Bukan Warung Bak Mi
Seorang mahasiswa semester akhir bernama Dodo, kelaparan setelah sidang proposal yang melelahkan. Dia mengendarai motornya mencari penawar rasa lapar, yaitu 'Bakmie'.
Matanya menangkap papan nama sederhana di pinggir jalan.
"Aha! Warung Bakmi!" batin Dodo penuh semangat. Dia memarkir motornya, melepas helm, dan duduk di bangku plastik yang agak reyot.
Seorang ibu ramah dengan celemek batik mendekat.
Dodo: "Permisi, Mak! Pesen Bakmi spesial satu, ya. Pake banyak pangsit!"
Mak Mi, nama Ibu itu mengerutkan dahi, namun senyumnya tak hilang.
Mak Mi: "Bakmi Mas? Saya adanya 'Nasi Pecel' sama 'Nasi Campur' saja. Sama kalau mau, ada 'Es Dawet'."
Dodo terdiam. Matanya menatap papan nama lagi.

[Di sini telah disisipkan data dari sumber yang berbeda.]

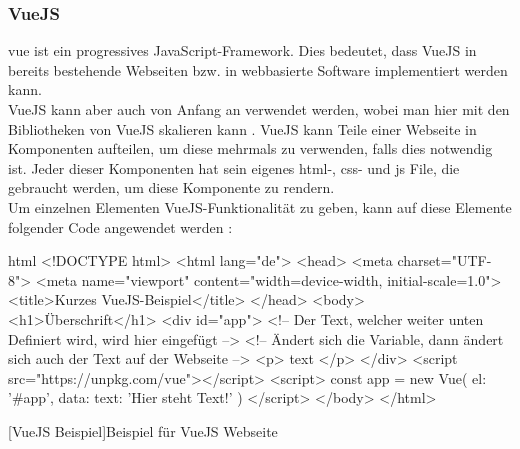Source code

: \subsubsection{VueJS}
\gls{vue} ist ein progressives JavaScript-Framework. Dies bedeutet, dass VueJS in bereits bestehende Webseiten bzw. in webbasierte Software implementiert werden kann.\\
VueJS kann aber auch von Anfang an verwendet werden, wobei man hier mit den Bibliotheken von VueJS skalieren kann \cite{vuedoc}. VueJS kann Teile einer Webseite in Komponenten aufteilen, um diese mehrmals zu verwenden, falls dies notwendig ist. Jeder dieser Komponenten hat sein eigenes \Gls{html}-, \Gls{css}- und \Gls{js} File, die gebraucht werden, um diese Komponente zu rendern.\\
Um einzelnen Elementen VueJS-Funktionalität zu geben, kann auf diese Elemente folgender Code angewendet werden \cite{vuedoc}:
\begin{code}{html}
	<!DOCTYPE html>
	<html lang="de">
		<head>
			<meta charset="UTF-8">
			<meta name="viewport" content="width=device-width, initial-scale=1.0">
			<title>Kurzes VueJS-Beispiel</title>
		</head>
		<body>
			<h1>Überschrift</h1>
			<div id="app">
				<!-- Der Text, welcher weiter unten Definiert wird, wird hier eingefügt -->
				<!-- Ändert sich die Variable, dann ändert sich auch der Text auf der Webseite -->
				<p> {{ text }} </p>
			</div>
			<script src="https://unpkg.com/vue"></script>
			<script>
				const app = new Vue({
					el: '#app',
					data: {
						text: 'Hier steht Text!'
					}
				})
			</script>
		</body>
	</html>
\end{code}
[VueJS Beispiel]{Beispiel für VueJS Webseite}~\\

Spesialis Masakan Nusantara
Dodo mengedip. Lalu membaca lagi.
Dodo: "Mak, tapi... ini 'kan Warung B-A-K-M-I, 'kan?"
Mak Mi tersenyum. Beberapa pelanggan lain yang mendengar ikut tersenyum.
Mak Mi: "Ya Allah, Mas! Itu tulisannya 'M-A-K M-I'. Bukan B-A-K-M-I. 'Mak Mi' itu panggilan saya, singkatan dari 'Mamah Mirna'!"

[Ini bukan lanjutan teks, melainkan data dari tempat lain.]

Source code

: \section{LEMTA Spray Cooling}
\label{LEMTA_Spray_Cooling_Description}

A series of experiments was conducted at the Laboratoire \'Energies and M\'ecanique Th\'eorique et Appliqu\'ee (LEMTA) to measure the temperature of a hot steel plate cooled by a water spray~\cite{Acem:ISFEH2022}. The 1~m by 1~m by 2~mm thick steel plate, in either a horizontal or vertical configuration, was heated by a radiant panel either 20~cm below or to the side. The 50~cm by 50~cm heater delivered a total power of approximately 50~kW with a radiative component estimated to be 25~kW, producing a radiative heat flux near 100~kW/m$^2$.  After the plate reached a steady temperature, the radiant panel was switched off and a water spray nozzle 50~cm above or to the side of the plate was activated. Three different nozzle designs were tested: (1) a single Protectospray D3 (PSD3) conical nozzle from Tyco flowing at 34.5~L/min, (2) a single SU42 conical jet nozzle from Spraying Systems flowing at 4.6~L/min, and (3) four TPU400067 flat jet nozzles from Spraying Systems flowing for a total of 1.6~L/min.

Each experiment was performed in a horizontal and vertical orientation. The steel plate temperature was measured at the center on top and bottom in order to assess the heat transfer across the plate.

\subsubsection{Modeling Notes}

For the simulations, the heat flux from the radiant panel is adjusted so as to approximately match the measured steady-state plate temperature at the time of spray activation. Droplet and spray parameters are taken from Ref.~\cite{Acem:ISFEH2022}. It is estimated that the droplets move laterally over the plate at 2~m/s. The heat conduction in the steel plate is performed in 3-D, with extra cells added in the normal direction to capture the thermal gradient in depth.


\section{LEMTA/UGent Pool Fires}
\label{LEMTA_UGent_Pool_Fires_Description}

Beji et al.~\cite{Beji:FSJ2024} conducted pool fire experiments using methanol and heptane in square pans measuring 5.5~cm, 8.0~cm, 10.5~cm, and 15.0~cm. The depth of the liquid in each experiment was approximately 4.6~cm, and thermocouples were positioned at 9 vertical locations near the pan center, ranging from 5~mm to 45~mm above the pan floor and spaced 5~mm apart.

Wajah Dodo langsung memerah. Dia baru sadar, dia terlalu cepat mengambil kesimpulan karena lapar.
Dodo: (Tersipu malu) "Aduh... Maafkan saya, Mak. Lapar berat ini. Saya kira Warung Bakmi..."

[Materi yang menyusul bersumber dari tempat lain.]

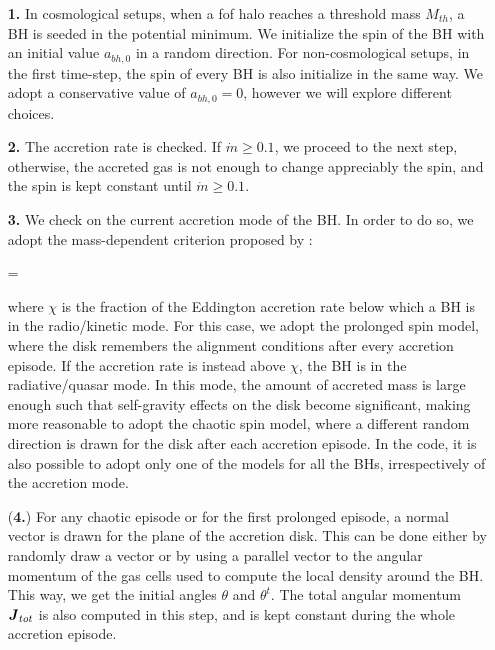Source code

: \documentclass[a4,useAMS,usenatbib,usegraphicx,12pt]{article}
\begin{document}
\begin{itemize}

 \item[\textbf{1.}] In cosmological setups, when a fof halo reaches a threshold mass $M_{th}$, a 
 BH is seeded in the potential minimum. We initialize the spin of the BH with an initial value 
 $a_{bh,0}$ in a random direction. For non-cosmological setups, in the first time-step, the spin 
 of every BH is also initialize in the same way. We adopt a conservative value of $a_{bh,0} = 0$, 
 however we will explore different choices.
 
 \item[\textbf{2.}] The accretion rate is checked. If $\dot{m} \geq 0.1$, we proceed to the next 
 step, otherwise, the accreted gas is not enough to change appreciably the spin, and the spin is 
 kept constant until $\dot{m} \geq 0.1$.
 
 \item[\textbf{3.}] We check on the current accretion mode of the BH. In order to do so, we adopt 
 the mass-dependent criterion proposed by \citet{Weinberger2016}:
 
 { \chi = \min {} }
 
 where $\chi$ is the fraction of the Eddington accretion rate below which a BH is in the radio/kinetic 
 mode. For this case, we adopt the prolonged spin model, where the disk remembers the alignment 
 conditions after every accretion episode. If the accretion rate is instead above $\chi$, the BH is 
 in the radiative/quasar mode. In this mode, the amount of accreted mass is large enough such that 
 self-gravity effects on the disk become significant, making more reasonable to adopt the chaotic 
 spin model, where a different random direction is drawn for the disk after each accretion episode.
 In the code, it is also possible to adopt only one of the models for all the BHs, irrespectively of
 the accretion mode.
 
 \item[(\textbf{4.})] For any chaotic episode or for the first prolonged episode, a normal vector is 
 drawn for the plane of the accretion disk. This can be done either by randomly draw a vector or by 
 using a parallel vector to the angular momentum of the gas cells used to compute the local density 
 around the BH. This way, we get the initial angles $\theta$ and $\theta^t$. The total angular 
 momentum $\boldsymbol{ J }_{tot}$ is also computed in this step, and is kept constant during the whole 
 accretion episode.
 

\end{itemize}
\end{document}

Mak Mi: "Tidak apa-apa, Mas. Sering kok kejadian seperti ini. Jadi, Bakmi-nya ganti 'Nasi Pecel' saja, ya? Dijamin lebih nendang daripada Bakmi mana pun!"
Dodo mengangguk pasrah sambil terkekeh.
Tak lama, setelah menyantap 'Nasi Pecel Mak Mi'. Ternyata, 'Nasi Pecel Mak Mi' memang luar biasa, meskipun dalam kenyataannya Dodo tidak mendapatkan Bakmi.